One of those other programs gets about 10,000 records from one of our clients and has to check if these are in our database already. If not we insert them into the database (they can also change and have to be updated then).
To make this easy we load all the entries from our whole table (at the moment 120,000), create a class for every entry we get and put all of them into a Hashmap.
The loading of the whole table this way takes around 5 minutes. Also we sometimes have to restart the program because we run into a GC overhead error because we work on limited hardware. Do you have an idea of how we can improve the performance?
Here is the code to load all entries (we have a global limit of 10.000 entries per query so we use a loop):
public Map<String, IMasterDataSet> getAllInformationObjects(ISession session) throws MasterDataException {
IQueryExpression qe;
IQueryParameter qp;
// our main SDP class
Constructor<?> constructorForSDPbaseClass = getStandardConstructor();
SimpleDateFormat itaTimestampFormat = new SimpleDateFormat("yyyyMMddHHmmssSSS");
// search in standard time range (modification date!)
Calendar cal = Calendar.getInstance();
cal.set(2010, Calendar.JANUARY, 1);
Date startDate = cal.getTime();
Date endDate = new Date();
Long startDateL = Long.parseLong(itaTimestampFormat.format(startDate));
Long endDateL = Long.parseLong(itaTimestampFormat.format(endDate));
IDescriptor modDesc = IBVRIDescriptor.ModificationDate.getDescriptor(session);
// count once before to determine initial capacities for hash map/set
IBVRIArchiveClass SDP_ARCHIVECLASS = getMasterDataPropertyBag().getSDP_ARCHIVECLASS();
qe = SDP_ARCHIVECLASS.getQueryExpression(session);
qp = session.getDocumentServer().getClassFactory()

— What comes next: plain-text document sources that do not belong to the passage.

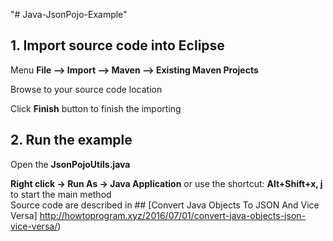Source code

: "# Java-JsonPojo-Example" 


## 1. Import source code into Eclipse

Menu **File –> Import –> Maven –> Existing Maven Projects**

Browse to your source code location

Click **Finish** button to finish the importing

## 2. Run the example

Open the **JsonPojoUtils.java** 

**Right click -> Run As -> Java Application** or use the shortcut: **Alt+Shift+x, j** to start the main method  
Source code are described in ## [Convert Java Objects To JSON And Vice Versa] http://howtoprogram.xyz/2016/07/01/convert-java-objects-json-vice-versa/)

.getQueryParameterInstance(session, new String[] {SDP_ARCHIVECLASS.getDatabaseName(session)}, null, null);
qp.setExpression(qe);
qp.setHitLimitThreshold(0);
qp.setHitLimit(0);
int nrOfHitsTotal = session.getDocumentServer().queryCount(session, qp, "*");
int initialCapacity = (int) (nrOfHitsTotal / 0.75 + 1);
// MD sets; and objects already done (here: document ID)
HashSet<String> objDone = new HashSet<>(initialCapacity);
HashMap<String, IMasterDataSet> objRes = new HashMap<>(initialCapacity);
qp.close();
// do queries until hit count is smaller than 10.000
// use modification date
boolean keepGoing = true;
while(keepGoing) {
// construct query expression
// - basic part: Modification date & class type
// a. doc. class type
qe = SDP_ARCHIVECLASS.getQueryExpression(session);
// b. ID
qe = SearchUtil.appendQueryExpressionWithANDoperator(session, qe,
new PlainExpression(modDesc.getQueryLiteral() + " BETWEEN " + startDateL + " AND " + endDateL));
// 2. Query Parameter: set database; set expression
qp = session.getDocumentServer().getClassFactory()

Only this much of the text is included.